▸ STORED DATA
= = =

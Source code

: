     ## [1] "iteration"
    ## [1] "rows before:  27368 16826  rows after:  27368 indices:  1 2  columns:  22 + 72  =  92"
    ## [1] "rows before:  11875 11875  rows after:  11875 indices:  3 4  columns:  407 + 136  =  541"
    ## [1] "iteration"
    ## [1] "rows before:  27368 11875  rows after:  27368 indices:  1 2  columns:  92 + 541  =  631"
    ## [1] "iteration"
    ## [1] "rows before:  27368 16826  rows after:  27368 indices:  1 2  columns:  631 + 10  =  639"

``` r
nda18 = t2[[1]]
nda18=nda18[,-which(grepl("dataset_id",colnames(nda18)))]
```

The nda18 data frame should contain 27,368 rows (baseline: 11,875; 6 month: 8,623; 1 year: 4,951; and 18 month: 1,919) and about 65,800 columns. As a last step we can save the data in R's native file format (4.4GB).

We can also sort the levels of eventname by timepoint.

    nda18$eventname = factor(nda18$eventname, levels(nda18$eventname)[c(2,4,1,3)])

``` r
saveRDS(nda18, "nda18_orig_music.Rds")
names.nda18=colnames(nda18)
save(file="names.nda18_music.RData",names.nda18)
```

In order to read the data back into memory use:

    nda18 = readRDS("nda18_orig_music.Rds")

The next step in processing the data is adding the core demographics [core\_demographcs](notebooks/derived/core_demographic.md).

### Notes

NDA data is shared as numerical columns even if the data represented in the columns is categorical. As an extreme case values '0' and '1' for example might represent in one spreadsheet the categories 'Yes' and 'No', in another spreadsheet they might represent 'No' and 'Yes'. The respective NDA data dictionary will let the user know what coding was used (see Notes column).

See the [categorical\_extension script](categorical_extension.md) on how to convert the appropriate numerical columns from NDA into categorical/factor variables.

= = =

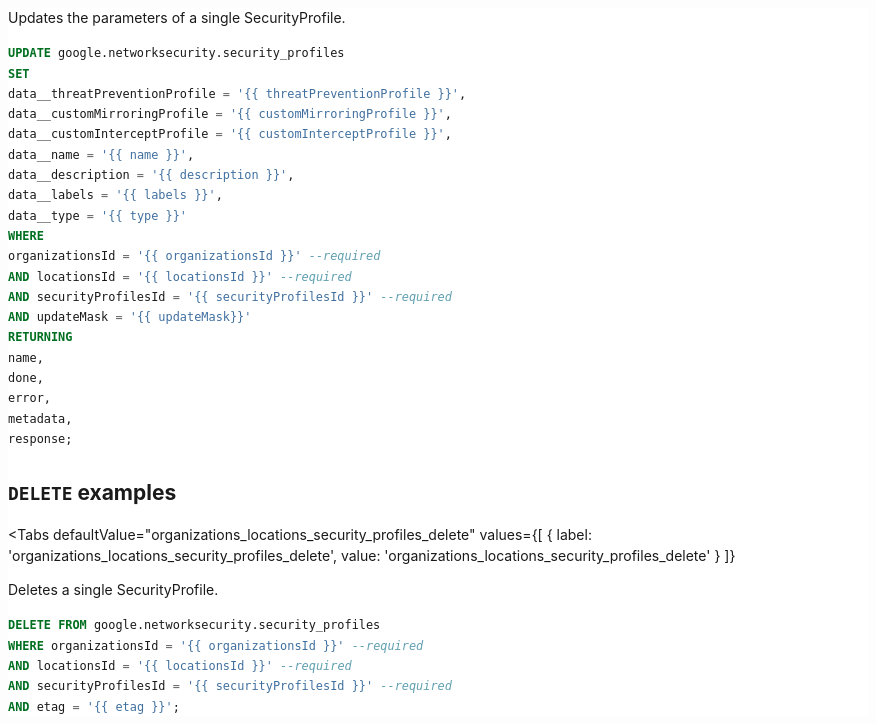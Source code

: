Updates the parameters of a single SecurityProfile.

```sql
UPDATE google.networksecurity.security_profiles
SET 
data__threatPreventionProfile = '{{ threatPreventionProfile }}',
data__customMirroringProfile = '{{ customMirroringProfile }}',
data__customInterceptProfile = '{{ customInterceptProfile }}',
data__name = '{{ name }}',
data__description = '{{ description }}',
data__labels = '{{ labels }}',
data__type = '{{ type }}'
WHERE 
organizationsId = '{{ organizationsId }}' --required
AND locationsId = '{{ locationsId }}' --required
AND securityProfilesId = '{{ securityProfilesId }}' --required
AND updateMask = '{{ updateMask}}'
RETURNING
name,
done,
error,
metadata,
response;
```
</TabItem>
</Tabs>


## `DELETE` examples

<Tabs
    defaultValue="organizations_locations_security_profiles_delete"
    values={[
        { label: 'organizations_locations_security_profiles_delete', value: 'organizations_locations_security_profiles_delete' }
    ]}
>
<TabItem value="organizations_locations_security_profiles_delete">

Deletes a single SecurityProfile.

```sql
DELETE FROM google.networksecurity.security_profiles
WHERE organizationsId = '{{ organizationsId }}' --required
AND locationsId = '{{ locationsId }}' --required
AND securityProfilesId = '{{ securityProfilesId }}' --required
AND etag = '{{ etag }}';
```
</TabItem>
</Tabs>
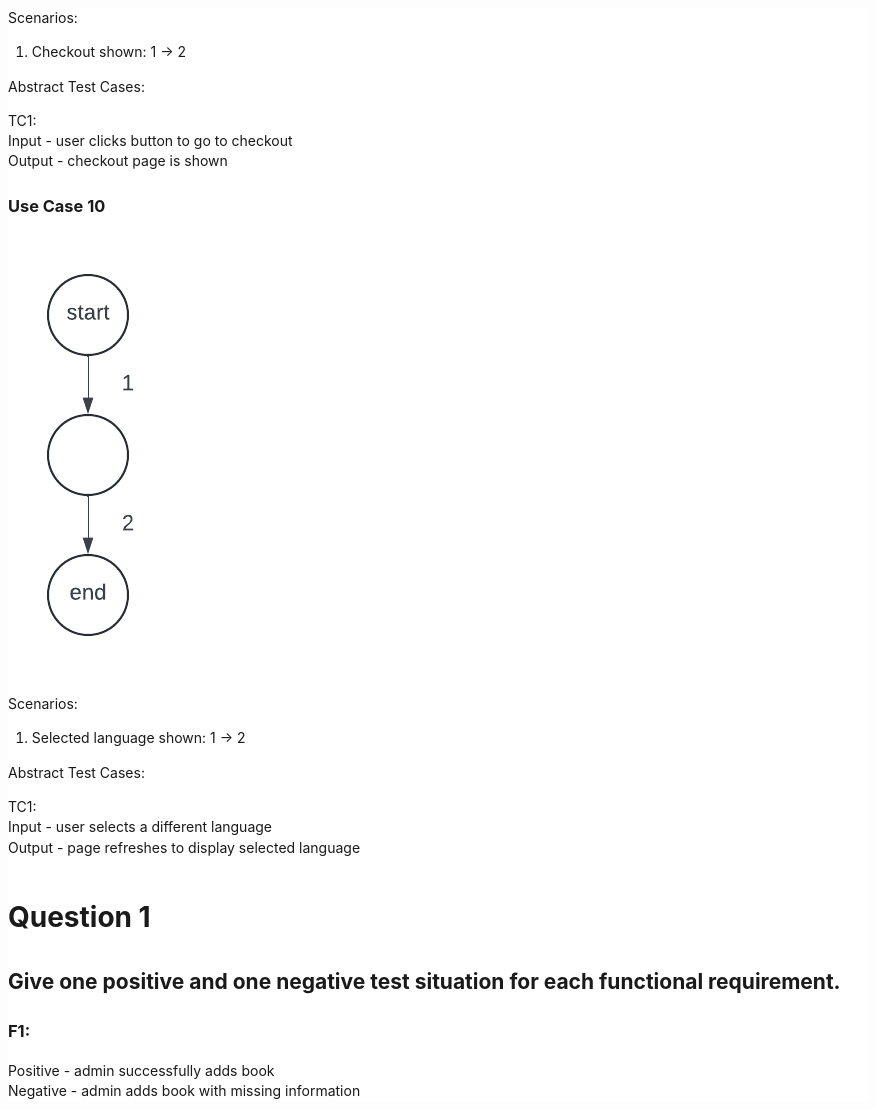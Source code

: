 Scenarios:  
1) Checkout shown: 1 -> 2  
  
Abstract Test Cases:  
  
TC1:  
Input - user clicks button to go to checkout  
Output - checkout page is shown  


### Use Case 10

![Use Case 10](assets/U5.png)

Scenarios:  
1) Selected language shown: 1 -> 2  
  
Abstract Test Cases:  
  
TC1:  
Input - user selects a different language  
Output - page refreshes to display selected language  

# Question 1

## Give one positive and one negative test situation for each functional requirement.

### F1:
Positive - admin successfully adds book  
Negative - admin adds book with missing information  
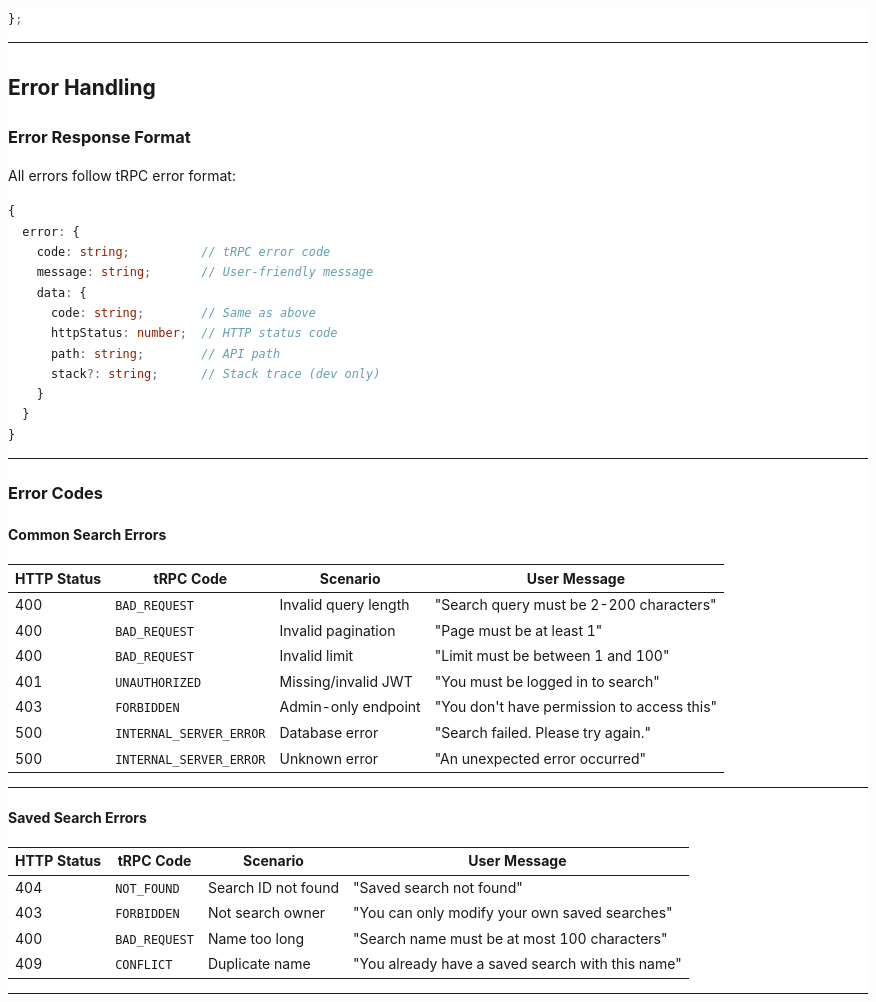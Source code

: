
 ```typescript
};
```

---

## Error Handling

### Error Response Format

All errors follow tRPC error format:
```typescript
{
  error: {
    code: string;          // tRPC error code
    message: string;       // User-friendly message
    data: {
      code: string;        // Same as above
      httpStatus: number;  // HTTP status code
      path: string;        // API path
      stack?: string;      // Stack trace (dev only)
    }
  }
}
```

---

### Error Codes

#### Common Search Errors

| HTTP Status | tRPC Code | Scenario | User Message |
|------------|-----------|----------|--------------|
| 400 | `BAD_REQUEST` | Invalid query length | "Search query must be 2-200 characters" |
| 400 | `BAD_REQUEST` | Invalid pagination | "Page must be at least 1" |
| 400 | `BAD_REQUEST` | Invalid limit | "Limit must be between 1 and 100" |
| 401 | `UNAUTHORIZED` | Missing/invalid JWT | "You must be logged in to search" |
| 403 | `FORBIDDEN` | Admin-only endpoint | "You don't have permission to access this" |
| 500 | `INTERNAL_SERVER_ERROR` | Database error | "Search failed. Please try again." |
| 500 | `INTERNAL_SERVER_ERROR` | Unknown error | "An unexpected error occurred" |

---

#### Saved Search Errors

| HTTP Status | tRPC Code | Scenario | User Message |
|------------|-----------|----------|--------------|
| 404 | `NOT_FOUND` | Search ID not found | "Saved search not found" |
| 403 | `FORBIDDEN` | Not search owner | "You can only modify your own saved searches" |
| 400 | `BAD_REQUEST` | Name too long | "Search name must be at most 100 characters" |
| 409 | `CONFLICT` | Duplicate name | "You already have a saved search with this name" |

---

= = =

Look through the listing above for the line with "## Give one" and the line with "Invalid pagination |". Write out exactly those lines and everything between, leaving out pictures.

▸ COMPLETED TASK
## Give one positive and one negative test situation for each functional requirement.

### F1:
Positive - admin successfully adds book  
Negative - admin adds book with missing information  
Source code

:
 ```typescript
};
```

---

## Error Handling

### Error Response Format

All errors follow tRPC error format:
```typescript
{
  error: {
    code: string;          // tRPC error code
    message: string;       // User-friendly message
    data: {
      code: string;        // Same as above
      httpStatus: number;  // HTTP status code
      path: string;        // API path
      stack?: string;      // Stack trace (dev only)
    }
  }
}
```

---

### Error Codes

#### Common Search Errors

| HTTP Status | tRPC Code | Scenario | User Message |
|------------|-----------|----------|--------------|
| 400 | `BAD_REQUEST` | Invalid query length | "Search query must be 2-200 characters" |
| 400 | `BAD_REQUEST` | Invalid pagination | "Page must be at least 1" |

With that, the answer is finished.